Friday, September 18, 2015

Thinking Realistically about Policy Outcomes

If we want to know whether a certain policy or legal change would be a good idea, we should presumably consider the expected consequences.  Very roughly speaking (abstracting away from uncertainty and hence the need to weight various possible options by their probability), we should carefully assess what would happen if the policy is / isn't instituted, and we can then assess which result is morally better.  (I don't mean to assume consequentialism here -- if a policy violates rights, for example, one might deem it morally "worse" on those grounds.)  Call this approach "thinking realistically about policy outcomes."  (Also known as "thinking like an economist.")
It's surprising rare (excepting economists, of course). Most people seem to just think about the most salient aspect of a proposed policy, and form a positive or negative impression based on that. E.g., (1)  Americans love the mortgage tax deduction -- it helps you to afford a house!  Never mind what a regressive policy this is, or how it distorts the housing market. (2) The Farm Bill's agricultural subsidies help hard-working farmers!  Again, never mind that it's opposed by basically every economist from across the political spectrum as wasteful, distortionary, and anti-competitive (harming the global poor). (3) A revenue-neutral gasoline tax would cost me at the pump! Never mind that it would help disincentivize harmful pollution, congestion, etc., and reward those who use less.

But this lack of realistic thinking doesn't just affect the unreflective "folk".  Academics too -- perhaps especially the further left-leaning ones -- commonly seem to echo this mistake, albeit in more sophisticated ways.  A few examples spring to mind: (1)  Bioethicists regularly neglect the "unseen harms" of over-regulation.  (2) My previous post on sex selection highlighted the fallacy of moving from moral qualms about people's having certain preferences to the policy conclusion that acting on such preferences should be banned.  The first comment responding to my post then repeated the very same mistake!  (3) A Facebook friend suggested that kidney markets are bad because they create incentives for the rich to keep people poor (on the off chance that they one day need an organ, and so could get it for slightly cheaper, I guess?).  This was suggested by a very intelligent philosopher (and 'liked' by another).  But is there any realistic story to tell of how this "incentive" could be anything other than completely negligible in magnitude? I worry that a certain style of ideological thought seems to be substituting for carefully considered empirical predictions about the particular situation at hand.

These various examples are all quite different from one another.  But they all serve to illustrate how easily we can be led to (possibly misguided) policy conclusions by methods other than thinking carefully about the likely outcomes of policies.  I find the ubiquity of this tendency both surprising and worrying.  Anyway, it seems useful to identify the general phenomenon, to more easily guard against it in future.

1 comment:

  1. One should be careful about taking these stated positions to reflect what policy they would really choose if it were really up to them. As I understand various studies have shown that giving people one vote out of a vast number often yields different choices than giving people dictatorial control over the outcome.
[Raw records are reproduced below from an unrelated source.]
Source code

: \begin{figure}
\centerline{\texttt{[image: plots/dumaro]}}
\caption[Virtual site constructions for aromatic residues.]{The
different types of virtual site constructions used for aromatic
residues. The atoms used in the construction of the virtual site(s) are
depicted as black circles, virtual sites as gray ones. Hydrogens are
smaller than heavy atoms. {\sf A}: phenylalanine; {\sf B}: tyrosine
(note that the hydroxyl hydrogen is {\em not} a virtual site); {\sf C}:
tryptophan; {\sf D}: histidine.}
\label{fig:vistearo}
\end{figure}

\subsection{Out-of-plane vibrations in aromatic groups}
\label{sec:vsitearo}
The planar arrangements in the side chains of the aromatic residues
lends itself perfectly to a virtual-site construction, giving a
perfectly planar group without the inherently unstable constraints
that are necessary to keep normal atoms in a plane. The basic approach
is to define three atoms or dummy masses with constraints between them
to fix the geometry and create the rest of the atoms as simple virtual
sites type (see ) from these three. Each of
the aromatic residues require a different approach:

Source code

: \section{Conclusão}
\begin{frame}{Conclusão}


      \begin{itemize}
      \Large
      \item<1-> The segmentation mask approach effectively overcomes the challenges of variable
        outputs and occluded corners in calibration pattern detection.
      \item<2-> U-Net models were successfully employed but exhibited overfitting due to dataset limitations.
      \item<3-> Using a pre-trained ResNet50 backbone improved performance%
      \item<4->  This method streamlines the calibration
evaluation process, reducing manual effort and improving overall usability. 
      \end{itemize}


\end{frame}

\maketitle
This makes a great deal of sense when you consider the primary incentive for taking positions on policy matters is to affiliate yourself with one group or another and advertise the kind of person you are.
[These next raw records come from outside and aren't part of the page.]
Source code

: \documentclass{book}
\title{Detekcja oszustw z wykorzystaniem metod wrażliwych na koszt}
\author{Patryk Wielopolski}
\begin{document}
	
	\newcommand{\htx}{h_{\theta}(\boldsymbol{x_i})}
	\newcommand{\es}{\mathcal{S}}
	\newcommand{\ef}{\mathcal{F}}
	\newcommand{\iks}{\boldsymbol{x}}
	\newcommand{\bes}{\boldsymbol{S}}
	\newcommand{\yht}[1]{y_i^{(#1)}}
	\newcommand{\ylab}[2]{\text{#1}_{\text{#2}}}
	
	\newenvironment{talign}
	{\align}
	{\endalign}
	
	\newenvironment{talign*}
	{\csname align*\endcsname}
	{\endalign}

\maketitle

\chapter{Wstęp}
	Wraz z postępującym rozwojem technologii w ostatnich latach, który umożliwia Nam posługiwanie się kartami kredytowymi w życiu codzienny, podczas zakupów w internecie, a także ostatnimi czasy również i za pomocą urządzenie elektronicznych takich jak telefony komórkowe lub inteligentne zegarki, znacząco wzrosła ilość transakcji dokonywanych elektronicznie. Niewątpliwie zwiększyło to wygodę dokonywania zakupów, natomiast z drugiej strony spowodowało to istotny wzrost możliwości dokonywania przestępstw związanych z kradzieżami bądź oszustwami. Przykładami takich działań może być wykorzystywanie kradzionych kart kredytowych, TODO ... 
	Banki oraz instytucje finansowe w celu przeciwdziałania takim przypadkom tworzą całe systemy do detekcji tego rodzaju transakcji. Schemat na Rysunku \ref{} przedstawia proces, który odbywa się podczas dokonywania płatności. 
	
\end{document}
    I suggest that one thing all your examples have in common is that doing the right thing is directly and immediately distasteful while the wrong thing only results in distasteful effects indirectly. Refusing to do anything to stop biotech abuses or immoral choices about babies or endorsing the monetazation of life/organs and people don't like to think of themselves that way. On the other hand you can simply choose not to dwell on the indirect effects or assure yourself that surely we can avoid that effect some other way and avoid the mental cost.